▸ Problem to solve: Search the data for "extraction" and copy every matching line.

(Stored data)
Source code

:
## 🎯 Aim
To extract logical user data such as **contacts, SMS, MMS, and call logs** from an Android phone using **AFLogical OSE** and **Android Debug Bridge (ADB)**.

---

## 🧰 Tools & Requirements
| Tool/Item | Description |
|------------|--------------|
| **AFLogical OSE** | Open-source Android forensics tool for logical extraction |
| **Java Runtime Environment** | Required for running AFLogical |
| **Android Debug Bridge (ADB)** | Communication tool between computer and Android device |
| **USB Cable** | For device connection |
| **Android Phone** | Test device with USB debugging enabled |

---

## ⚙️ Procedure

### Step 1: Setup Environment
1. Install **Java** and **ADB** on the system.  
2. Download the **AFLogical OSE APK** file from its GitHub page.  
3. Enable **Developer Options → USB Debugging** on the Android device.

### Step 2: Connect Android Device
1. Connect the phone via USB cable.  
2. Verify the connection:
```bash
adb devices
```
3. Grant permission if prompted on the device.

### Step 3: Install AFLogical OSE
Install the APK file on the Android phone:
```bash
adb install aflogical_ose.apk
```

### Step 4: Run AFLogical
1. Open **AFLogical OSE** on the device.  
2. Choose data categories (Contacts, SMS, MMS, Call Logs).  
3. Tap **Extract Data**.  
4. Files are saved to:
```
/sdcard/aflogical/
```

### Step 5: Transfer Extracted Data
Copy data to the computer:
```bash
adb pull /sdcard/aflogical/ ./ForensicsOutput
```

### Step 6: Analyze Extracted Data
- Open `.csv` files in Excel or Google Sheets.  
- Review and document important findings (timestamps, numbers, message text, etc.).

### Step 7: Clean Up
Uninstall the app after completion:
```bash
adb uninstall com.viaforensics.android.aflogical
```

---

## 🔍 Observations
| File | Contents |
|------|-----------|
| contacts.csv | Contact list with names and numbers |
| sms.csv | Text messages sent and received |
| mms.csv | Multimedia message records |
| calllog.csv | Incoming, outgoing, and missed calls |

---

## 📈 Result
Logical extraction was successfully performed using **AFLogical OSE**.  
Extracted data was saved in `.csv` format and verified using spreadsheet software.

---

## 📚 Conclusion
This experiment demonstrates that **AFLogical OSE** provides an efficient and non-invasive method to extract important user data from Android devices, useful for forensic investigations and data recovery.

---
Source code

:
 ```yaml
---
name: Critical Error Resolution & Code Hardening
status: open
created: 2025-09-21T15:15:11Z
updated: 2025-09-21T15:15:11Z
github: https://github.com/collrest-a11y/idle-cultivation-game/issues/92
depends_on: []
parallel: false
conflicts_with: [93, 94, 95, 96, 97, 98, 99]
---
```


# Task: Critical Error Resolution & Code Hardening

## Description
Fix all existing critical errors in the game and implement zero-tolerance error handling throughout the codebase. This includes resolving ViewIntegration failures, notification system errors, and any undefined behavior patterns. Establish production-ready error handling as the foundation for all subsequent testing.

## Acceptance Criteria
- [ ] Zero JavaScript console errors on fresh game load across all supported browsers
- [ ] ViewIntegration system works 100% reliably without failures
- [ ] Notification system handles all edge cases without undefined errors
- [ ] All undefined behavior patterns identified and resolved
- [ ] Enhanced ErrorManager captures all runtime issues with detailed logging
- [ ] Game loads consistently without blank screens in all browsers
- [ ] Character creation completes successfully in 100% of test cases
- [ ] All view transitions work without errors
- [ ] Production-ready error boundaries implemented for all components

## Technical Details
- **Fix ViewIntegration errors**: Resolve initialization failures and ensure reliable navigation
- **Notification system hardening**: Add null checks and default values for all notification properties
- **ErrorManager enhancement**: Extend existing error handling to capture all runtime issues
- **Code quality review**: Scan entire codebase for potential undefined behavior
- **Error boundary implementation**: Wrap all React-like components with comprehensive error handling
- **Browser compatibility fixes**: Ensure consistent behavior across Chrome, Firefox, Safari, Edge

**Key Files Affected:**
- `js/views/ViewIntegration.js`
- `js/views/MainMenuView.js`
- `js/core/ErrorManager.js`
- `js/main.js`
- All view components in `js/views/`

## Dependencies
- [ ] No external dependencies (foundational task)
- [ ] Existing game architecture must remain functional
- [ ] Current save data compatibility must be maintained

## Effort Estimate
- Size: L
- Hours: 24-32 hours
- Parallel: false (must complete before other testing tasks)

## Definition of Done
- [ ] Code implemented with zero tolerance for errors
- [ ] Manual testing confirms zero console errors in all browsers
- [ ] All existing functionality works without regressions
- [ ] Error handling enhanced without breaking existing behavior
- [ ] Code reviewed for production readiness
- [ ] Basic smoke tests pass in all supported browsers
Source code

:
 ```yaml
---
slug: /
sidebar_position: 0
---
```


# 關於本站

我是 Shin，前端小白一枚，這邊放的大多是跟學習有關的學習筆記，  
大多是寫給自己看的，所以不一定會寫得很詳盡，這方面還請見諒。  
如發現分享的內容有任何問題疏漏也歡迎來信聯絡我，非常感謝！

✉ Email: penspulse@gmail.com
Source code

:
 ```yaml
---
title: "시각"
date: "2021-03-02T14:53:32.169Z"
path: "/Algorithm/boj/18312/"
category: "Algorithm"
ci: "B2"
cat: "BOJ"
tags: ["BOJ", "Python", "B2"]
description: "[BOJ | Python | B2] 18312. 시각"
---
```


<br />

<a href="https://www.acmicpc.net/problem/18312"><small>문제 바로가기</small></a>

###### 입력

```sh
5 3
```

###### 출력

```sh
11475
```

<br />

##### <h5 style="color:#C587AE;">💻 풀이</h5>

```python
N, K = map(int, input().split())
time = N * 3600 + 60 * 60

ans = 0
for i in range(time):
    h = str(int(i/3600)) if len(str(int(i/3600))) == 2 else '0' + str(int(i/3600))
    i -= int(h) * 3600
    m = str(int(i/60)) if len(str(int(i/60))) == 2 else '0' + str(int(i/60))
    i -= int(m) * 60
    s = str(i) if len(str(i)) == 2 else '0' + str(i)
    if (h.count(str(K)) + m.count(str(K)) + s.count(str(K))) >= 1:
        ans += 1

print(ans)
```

▸ Reply:
| **AFLogical OSE** | Open-source Android forensics tool for logical extraction |
Logical extraction was successfully performed using **AFLogical OSE**.  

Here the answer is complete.